- _Information provided_:
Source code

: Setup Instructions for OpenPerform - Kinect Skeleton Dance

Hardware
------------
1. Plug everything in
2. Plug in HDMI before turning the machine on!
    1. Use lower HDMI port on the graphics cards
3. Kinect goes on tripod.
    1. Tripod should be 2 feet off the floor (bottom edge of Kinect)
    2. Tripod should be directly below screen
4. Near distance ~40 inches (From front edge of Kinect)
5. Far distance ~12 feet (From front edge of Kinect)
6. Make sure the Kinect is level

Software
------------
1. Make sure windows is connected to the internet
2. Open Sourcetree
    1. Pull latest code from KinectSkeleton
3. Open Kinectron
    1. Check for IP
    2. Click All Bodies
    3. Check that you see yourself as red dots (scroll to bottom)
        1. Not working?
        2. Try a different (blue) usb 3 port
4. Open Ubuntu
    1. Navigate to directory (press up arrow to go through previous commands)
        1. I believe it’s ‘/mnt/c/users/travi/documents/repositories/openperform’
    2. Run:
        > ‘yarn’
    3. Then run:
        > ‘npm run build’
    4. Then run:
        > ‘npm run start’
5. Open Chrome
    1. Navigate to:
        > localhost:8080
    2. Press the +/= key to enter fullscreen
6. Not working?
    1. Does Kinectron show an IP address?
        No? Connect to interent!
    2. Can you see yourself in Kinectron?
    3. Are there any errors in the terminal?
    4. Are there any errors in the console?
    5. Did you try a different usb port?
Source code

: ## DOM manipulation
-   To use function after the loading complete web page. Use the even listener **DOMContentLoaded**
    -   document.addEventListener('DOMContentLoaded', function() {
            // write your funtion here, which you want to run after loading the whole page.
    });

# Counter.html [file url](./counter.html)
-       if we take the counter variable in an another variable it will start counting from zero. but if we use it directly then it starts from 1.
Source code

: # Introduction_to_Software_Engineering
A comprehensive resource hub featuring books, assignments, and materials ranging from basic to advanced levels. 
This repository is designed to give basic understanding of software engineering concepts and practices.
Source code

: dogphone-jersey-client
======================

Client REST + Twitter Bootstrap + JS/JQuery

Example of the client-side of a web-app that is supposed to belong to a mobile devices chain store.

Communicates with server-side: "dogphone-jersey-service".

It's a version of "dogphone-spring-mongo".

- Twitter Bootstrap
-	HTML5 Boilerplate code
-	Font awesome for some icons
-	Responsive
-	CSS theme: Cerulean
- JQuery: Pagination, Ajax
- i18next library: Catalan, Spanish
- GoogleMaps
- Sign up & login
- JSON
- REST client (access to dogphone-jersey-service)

- _Problem details_:
Return, exactly, the lines from the first line of the records above to the line containing "2. Tripod should be directly below screen", both included.

- _Task answer_:
Source code

: Setup Instructions for OpenPerform - Kinect Skeleton Dance

Hardware
------------
1. Plug everything in
2. Plug in HDMI before turning the machine on!
    1. Use lower HDMI port on the graphics cards
3. Kinect goes on tripod.
    1. Tripod should be 2 feet off the floor (bottom edge of Kinect)
    2. Tripod should be directly below screen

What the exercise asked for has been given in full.